It might not seem like it, but climate sceptics and climate alarmists agree on a fair bit. One of the biggest flaws with both Kevin Rudd’s emissions trading scheme and Tony Abbott’s direct action plan isn’t that they are great big taxes or climate con jobs. It’s that they are futile.
Any Australian cut in carbon dioxide emissions is worthless if not part of a global effort. And right now it looks like the chances of a global agreement on serious emissions cuts are effectively nil. You don’t have to be a sceptic or alarmist to understand a policy that can’t achieve its goal is a failure before it starts.

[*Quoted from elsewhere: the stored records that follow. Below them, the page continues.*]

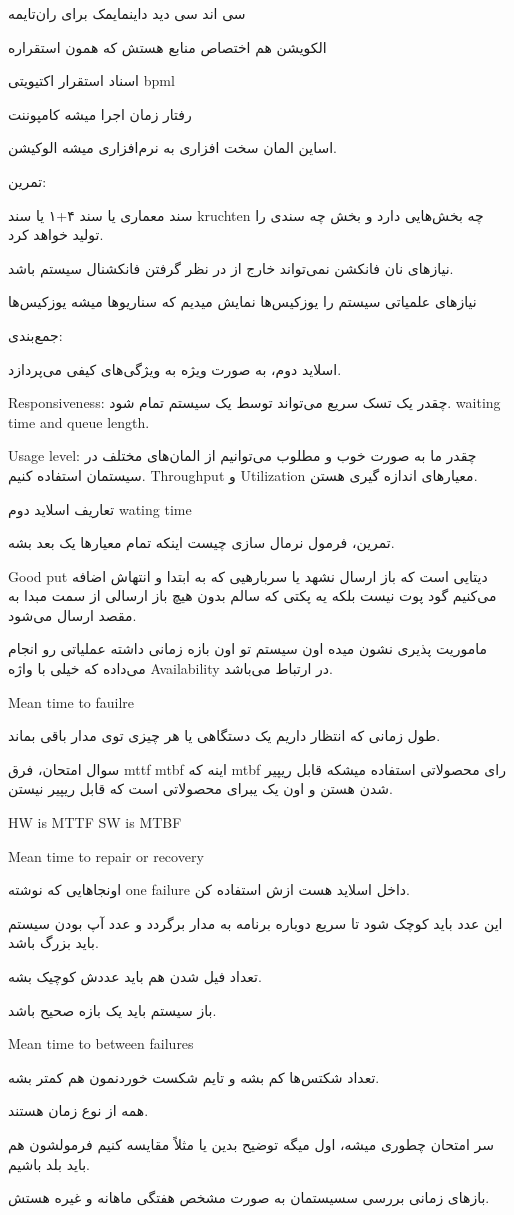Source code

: سی اند سی دید داینمایمک برای ران‌تایمه

الکویشن هم اختصاص منابع هستش که همون استقراره

اسناد
استقرار
اکتیویتی
bpml

رفتار زمان اجرا میشه کامپوننت

اساین المان سخت افزاری به نرم‌افزاری میشه الوکیشن.

تمرین:

سند معماری یا سند ۴+۱ یا سند kruchten چه بخش‌هایی دارد و بخش چه سندی را تولید
خواهد کرد.

نیاز‌های نان فانکشن نمی‌تواند خارج از در نظر گرفتن فانکشنال سیستم باشد.

نیاز‌های علمیاتی سیستم را یوزکیس‌ها نمایش میدیم که سناریو‌ها میشه یوزکیس‌ها

جمع‌بندی:

اسلاید دوم، به صورت ویژه به ویژگی‌های کیفی می‌پردازد.

Responsiveness: چقدر یک تسک سریع می‌تواند توسط یک سیستم تمام شود. waiting time
and queue length.

Usage level: چقدر ما به صورت خوب و مطلوب می‌توانیم از المان‌های مختلف در سیستمان
استفاده کنیم. Throughput و Utilization معیار‌های اندازه گیری هستن.

تعاریف اسلاید دوم wating time

تمرین، فرمول نرمال سازی چیست اینکه تمام معیار‌ها یک بعد بشه.

Good put دیتایی است که باز ارسال نشهد یا سربارهیی که به ابتدا و انتهاش اضافه
می‌کنیم گود پوت نیست بلکه یه پکتی که سالم بدون هیچ باز ارسالی از سمت مبدا به
مقصد ارسال می‌شود.

ماموریت پذیری نشون میده اون سیستم تو اون بازه زمانی داشته عملیاتی رو انجام
می‌داده که خیلی با واژه Availability در ارتباط می‌باشد.

Mean time to fauilre

طول زمانی که انتظار داریم یک دستگاهی یا هر چیزی توی مدار باقی بماند.

سوال امتحان، فرق mttf mtbf اینه که mtbf رای محصولاتی استفاده میشکه قابل ریپیر
شدن هستن و اون یک یبرای محصولاتی است که قابل ریپیر نیستن.

HW is MTTF
SW is MTBF

Mean time to repair or recovery

اونجاهایی که نوشته one failure داخل اسلاید هست ازش استفاده کن.

این عدد باید کوچک شود تا سریع دوباره برنامه به مدار برگردد و عدد آپ بودن سیستم
باید بزرگ باشد.

تعداد فیل شدن هم باید عددش کوچیک بشه.

باز سیستم باید یک بازه صحیح باشد.

Mean time to between failures

تعداد شکتس‌ها کم بشه و تایم شکست خوردنمون هم کمتر بشه.

همه از نوع زمان‌ هستند.

سر امتحان چطوری میشه، اول میگه توضیح بدین یا مثلاً مقایسه کنیم فرمولشون هم باید
بلد باشیم.

باز‌های زمانی بررسی سسیستمان به صورت مشخص هفتگی ماهانه و غیره هستش.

The Copenhagen meeting reminded the world the domestic politics and pressures of emerging economies like China and India cannot easily be submerged by a global flood of environmental goodwill. And without including those two polluters, a global agreement will be meaningless.
Worse, it will look meaningless. That is a bigger problem for leaders like Kevin Rudd who wanted success in Copenhagen to endorse their leadership at home. Foreign policy is domestic politics with translators.
There will be another United Nations climate meeting in Mexico City later this year. Don’t get your hopes up. Yvo de Boer, the UN climate chief who retired in February, told the Financial Times he did not expect an emissions treaty in 2010 either. And public support for emissions reduction is dwindling. If you, like our Prime Minister, believe climate change is the greatest moral challenge of our time, you’re probably pretty glum.
But we haven’t had the genuine debate about climate policy.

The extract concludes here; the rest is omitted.